((

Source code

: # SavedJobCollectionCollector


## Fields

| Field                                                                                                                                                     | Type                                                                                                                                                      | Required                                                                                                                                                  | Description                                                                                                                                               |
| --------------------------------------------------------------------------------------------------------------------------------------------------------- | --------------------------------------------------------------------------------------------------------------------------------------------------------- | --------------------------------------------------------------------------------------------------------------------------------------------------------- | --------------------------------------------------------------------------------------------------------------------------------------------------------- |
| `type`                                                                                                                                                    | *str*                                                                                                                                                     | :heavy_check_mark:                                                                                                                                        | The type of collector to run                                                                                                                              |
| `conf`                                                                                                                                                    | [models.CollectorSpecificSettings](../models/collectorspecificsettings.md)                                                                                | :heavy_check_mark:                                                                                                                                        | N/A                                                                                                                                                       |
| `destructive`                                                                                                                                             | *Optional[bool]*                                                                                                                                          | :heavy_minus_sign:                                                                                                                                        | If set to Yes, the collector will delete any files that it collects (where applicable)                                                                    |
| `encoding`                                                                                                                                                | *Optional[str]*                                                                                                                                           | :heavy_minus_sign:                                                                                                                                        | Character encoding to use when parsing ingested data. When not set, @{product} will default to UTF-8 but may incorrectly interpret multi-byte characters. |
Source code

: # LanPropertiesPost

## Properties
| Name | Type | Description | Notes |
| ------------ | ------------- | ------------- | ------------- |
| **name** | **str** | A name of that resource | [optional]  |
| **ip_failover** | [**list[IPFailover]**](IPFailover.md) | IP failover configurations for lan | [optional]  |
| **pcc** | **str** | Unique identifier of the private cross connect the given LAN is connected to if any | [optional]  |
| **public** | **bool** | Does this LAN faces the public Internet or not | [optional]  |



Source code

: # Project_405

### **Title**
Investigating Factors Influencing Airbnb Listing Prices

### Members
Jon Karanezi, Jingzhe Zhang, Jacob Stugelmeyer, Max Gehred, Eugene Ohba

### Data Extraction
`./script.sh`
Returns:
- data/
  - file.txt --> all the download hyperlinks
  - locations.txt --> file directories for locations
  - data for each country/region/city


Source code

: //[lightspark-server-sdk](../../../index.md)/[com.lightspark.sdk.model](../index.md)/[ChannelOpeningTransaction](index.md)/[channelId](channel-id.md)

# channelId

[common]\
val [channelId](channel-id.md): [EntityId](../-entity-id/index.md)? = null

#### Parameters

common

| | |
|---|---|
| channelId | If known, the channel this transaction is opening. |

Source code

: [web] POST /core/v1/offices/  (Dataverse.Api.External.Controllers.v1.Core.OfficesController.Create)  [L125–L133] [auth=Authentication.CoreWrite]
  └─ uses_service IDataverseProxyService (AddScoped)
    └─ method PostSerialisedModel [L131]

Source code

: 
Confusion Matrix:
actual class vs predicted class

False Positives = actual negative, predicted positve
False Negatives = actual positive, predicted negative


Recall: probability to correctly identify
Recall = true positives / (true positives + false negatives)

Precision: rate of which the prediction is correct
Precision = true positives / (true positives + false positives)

))

Please copy the material above without changing a single word.

Source code

: # SavedJobCollectionCollector


## Fields

| Field                                                                                                                                                     | Type                                                                                                                                                      | Required                                                                                                                                                  | Description                                                                                                                                               |
| --------------------------------------------------------------------------------------------------------------------------------------------------------- | --------------------------------------------------------------------------------------------------------------------------------------------------------- | --------------------------------------------------------------------------------------------------------------------------------------------------------- | --------------------------------------------------------------------------------------------------------------------------------------------------------- |
| `type`                                                                                                                                                    | *str*                                                                                                                                                     | :heavy_check_mark:                                                                                                                                        | The type of collector to run                                                                                                                              |
| `conf`                                                                                                                                                    | [models.CollectorSpecificSettings](../models/collectorspecificsettings.md)                                                                                | :heavy_check_mark:                                                                                                                                        | N/A                                                                                                                                                       |
| `destructive`                                                                                                                                             | *Optional[bool]*                                                                                                                                          | :heavy_minus_sign:                                                                                                                                        | If set to Yes, the collector will delete any files that it collects (where applicable)                                                                    |
| `encoding`                                                                                                                                                | *Optional[str]*                                                                                                                                           | :heavy_minus_sign:                                                                                                                                        | Character encoding to use when parsing ingested data. When not set, @{product} will default to UTF-8 but may incorrectly interpret multi-byte characters. |
Source code

: # LanPropertiesPost

## Properties
| Name | Type | Description | Notes |
| ------------ | ------------- | ------------- | ------------- |
| **name** | **str** | A name of that resource | [optional]  |
| **ip_failover** | [**list[IPFailover]**](IPFailover.md) | IP failover configurations for lan | [optional]  |
| **pcc** | **str** | Unique identifier of the private cross connect the given LAN is connected to if any | [optional]  |
| **public** | **bool** | Does this LAN faces the public Internet or not | [optional]  |



Source code

: # Project_405

### **Title**
Investigating Factors Influencing Airbnb Listing Prices

### Members
Jon Karanezi, Jingzhe Zhang, Jacob Stugelmeyer, Max Gehred, Eugene Ohba

### Data Extraction
`./script.sh`
Returns:
- data/
  - file.txt --> all the download hyperlinks
  - locations.txt --> file directories for locations
  - data for each country/region/city


Source code

: //[lightspark-server-sdk](../../../index.md)/[com.lightspark.sdk.model](../index.md)/[ChannelOpeningTransaction](index.md)/[channelId](channel-id.md)

# channelId

[common]\
val [channelId](channel-id.md): [EntityId](../-entity-id/index.md)? = null

#### Parameters

common

| | |
|---|---|
| channelId | If known, the channel this transaction is opening. |

Source code

: [web] POST /core/v1/offices/  (Dataverse.Api.External.Controllers.v1.Core.OfficesController.Create)  [L125–L133] [auth=Authentication.CoreWrite]
  └─ uses_service IDataverseProxyService (AddScoped)
    └─ method PostSerialisedModel [L131]

Source code

: 
Confusion Matrix:
actual class vs predicted class

False Positives = actual negative, predicted positve
False Negatives = actual positive, predicted negative


Recall: probability to correctly identify
Recall = true positives / (true positives + false negatives)

Precision: rate of which the prediction is correct
Precision = true positives / (true positives + false positives)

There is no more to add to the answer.